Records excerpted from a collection
Segment Open

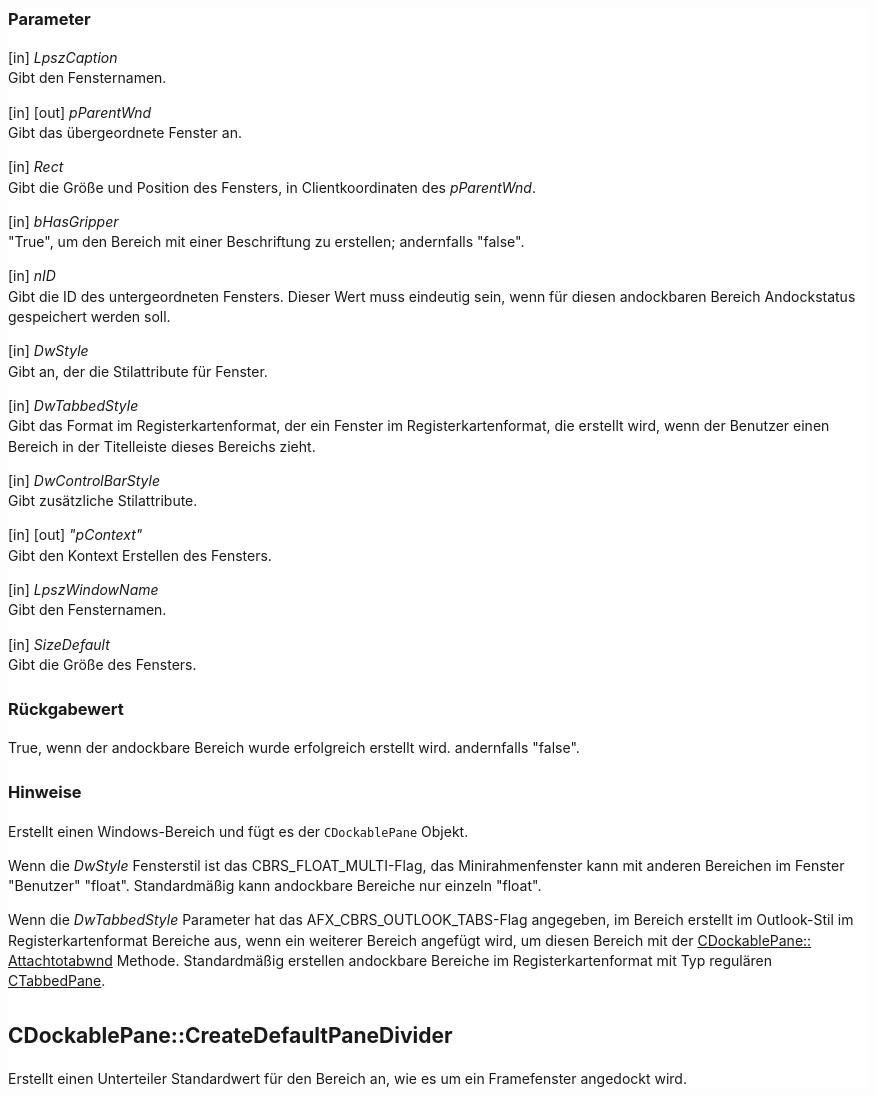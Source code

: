 ### <a name="parameters"></a>Parameter  
 [in] *LpszCaption*  
 Gibt den Fensternamen.  
  
 [in] [out] *pParentWnd*  
 Gibt das übergeordnete Fenster an.  
  
 [in] *Rect*  
 Gibt die Größe und Position des Fensters, in Clientkoordinaten des *pParentWnd*.  
  
 [in] *bHasGripper*  
 "True", um den Bereich mit einer Beschriftung zu erstellen; andernfalls "false".  
  
 [in] *nID*  
 Gibt die ID des untergeordneten Fensters. Dieser Wert muss eindeutig sein, wenn für diesen andockbaren Bereich Andockstatus gespeichert werden soll.  
  
 [in] *DwStyle*  
 Gibt an, der die Stilattribute für Fenster.  
  
 [in] *DwTabbedStyle*  
 Gibt das Format im Registerkartenformat, der ein Fenster im Registerkartenformat, die erstellt wird, wenn der Benutzer einen Bereich in der Titelleiste dieses Bereichs zieht.  
  
 [in] *DwControlBarStyle*  
 Gibt zusätzliche Stilattribute.  
  
 [in] [out] *"pContext"*  
 Gibt den Kontext Erstellen des Fensters.  
  
 [in] *LpszWindowName*  
 Gibt den Fensternamen.  
  
 [in] *SizeDefault*  
 Gibt die Größe des Fensters.  
  
### <a name="return-value"></a>Rückgabewert  
 True, wenn der andockbare Bereich wurde erfolgreich erstellt wird. andernfalls "false".  
  
### <a name="remarks"></a>Hinweise  
 Erstellt einen Windows-Bereich und fügt es der `CDockablePane` Objekt.  
  
 Wenn die *DwStyle* Fensterstil ist das CBRS_FLOAT_MULTI-Flag, das Minirahmenfenster kann mit anderen Bereichen im Fenster "Benutzer" "float". Standardmäßig kann andockbare Bereiche nur einzeln "float".  
  
 Wenn die *DwTabbedStyle* Parameter hat das AFX_CBRS_OUTLOOK_TABS-Flag angegeben, im Bereich erstellt im Outlook-Stil im Registerkartenformat Bereiche aus, wenn ein weiterer Bereich angefügt wird, um diesen Bereich mit der [CDockablePane:: Attachtotabwnd](#attachtotabwnd) Methode. Standardmäßig erstellen andockbare Bereiche im Registerkartenformat mit Typ regulären [CTabbedPane](../../mfc/reference/ctabbedpane-class.md).  
  
##  <a name="createdefaultpanedivider"></a>  CDockablePane::CreateDefaultPaneDivider  
 Erstellt einen Unterteiler Standardwert für den Bereich an, wie es um ein Framefenster angedockt wird.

Segment Closed

## REQUIRED WORK
Only the lines from the one containing "Erstellt einen Windows-Bereich" through the final line above should be duplicated, exactly as they stand.

## RESULT OF THIS TASK
 Erstellt einen Windows-Bereich und fügt es der `CDockablePane` Objekt.  
  
 Wenn die *DwStyle* Fensterstil ist das CBRS_FLOAT_MULTI-Flag, das Minirahmenfenster kann mit anderen Bereichen im Fenster "Benutzer" "float". Standardmäßig kann andockbare Bereiche nur einzeln "float".  
  
 Wenn die *DwTabbedStyle* Parameter hat das AFX_CBRS_OUTLOOK_TABS-Flag angegeben, im Bereich erstellt im Outlook-Stil im Registerkartenformat Bereiche aus, wenn ein weiterer Bereich angefügt wird, um diesen Bereich mit der [CDockablePane:: Attachtotabwnd](#attachtotabwnd) Methode. Standardmäßig erstellen andockbare Bereiche im Registerkartenformat mit Typ regulären [CTabbedPane](../../mfc/reference/ctabbedpane-class.md).  
  
##  <a name="createdefaultpanedivider"></a>  CDockablePane::CreateDefaultPaneDivider  
 Erstellt einen Unterteiler Standardwert für den Bereich an, wie es um ein Framefenster angedockt wird.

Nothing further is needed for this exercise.